• INFORMATION SHOWN
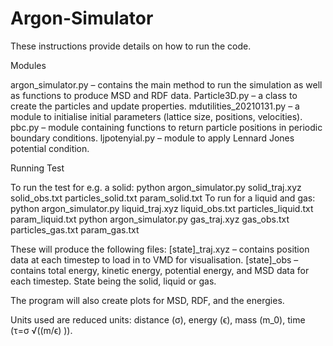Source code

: # Argon-Simulator

These instructions provide details on how to run the code.

Modules

argon_simulator.py – contains the main method to run the simulation as well as functions to produce MSD and RDF data.
Particle3D.py – a class to create the particles and update properties.
mdutilities_20210131.py – a module to initialise initial parameters (lattice size, positions, velocities).
pbc.py – module containing functions to return particle positions in periodic boundary conditions. 
ljpotenyial.py – module to apply Lennard Jones potential condition.

Running Test

To run the test for e.g. a solid:
python argon_simulator.py solid_traj.xyz solid_obs.txt particles_solid.txt param_solid.txt
To run for a liquid and gas:
python argon_simulator.py liquid_traj.xyz liquid_obs.txt particles_liquid.txt param_liquid.txt
python argon_simulator.py gas_traj.xyz gas_obs.txt particles_gas.txt param_gas.txt

These will produce the following files:
[state]_traj.xyz – contains position data at each timestep to load in to VMD for visualisation.
[state]_obs – contains total energy, kinetic energy, potential energy, and MSD data for each timestep.
State being the solid, liquid or gas.

The program will also create plots for MSD, RDF, and the energies. 

Units used are reduced units: distance (σ), energy (ϵ), mass (m_0), time (τ=σ √((m/ϵ) )).
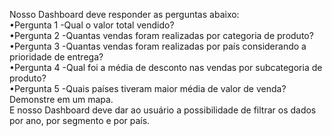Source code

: Nosso Dashboard deve responder as perguntas abaixo:<br>
•Pergunta 1 -Qual o valor total vendido? <br>
•Pergunta 2 -Quantas vendas foram realizadas por categoria de produto? <br>
•Pergunta 3 -Quantas vendas foram realizadas por país considerando a prioridade de entrega? <br>
•Pergunta 4 -Qual foi a média de desconto nas vendas por subcategoria de produto? <br>
•Pergunta 5 -Quais países tiveram maior média de valor de venda? Demonstre em um mapa. <br>
E nosso Dashboard deve dar ao usuário a possibilidade de filtrar os dados por ano, por segmento e por país. <br>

• WHAT YOU NEED TO DO
The answer must consist of every line from the records above that holds "Quantas".

• TASK RESULT
•Pergunta 2 -Quantas vendas foram realizadas por categoria de produto? <br>
•Pergunta 3 -Quantas vendas foram realizadas por país considerando a prioridade de entrega? <br>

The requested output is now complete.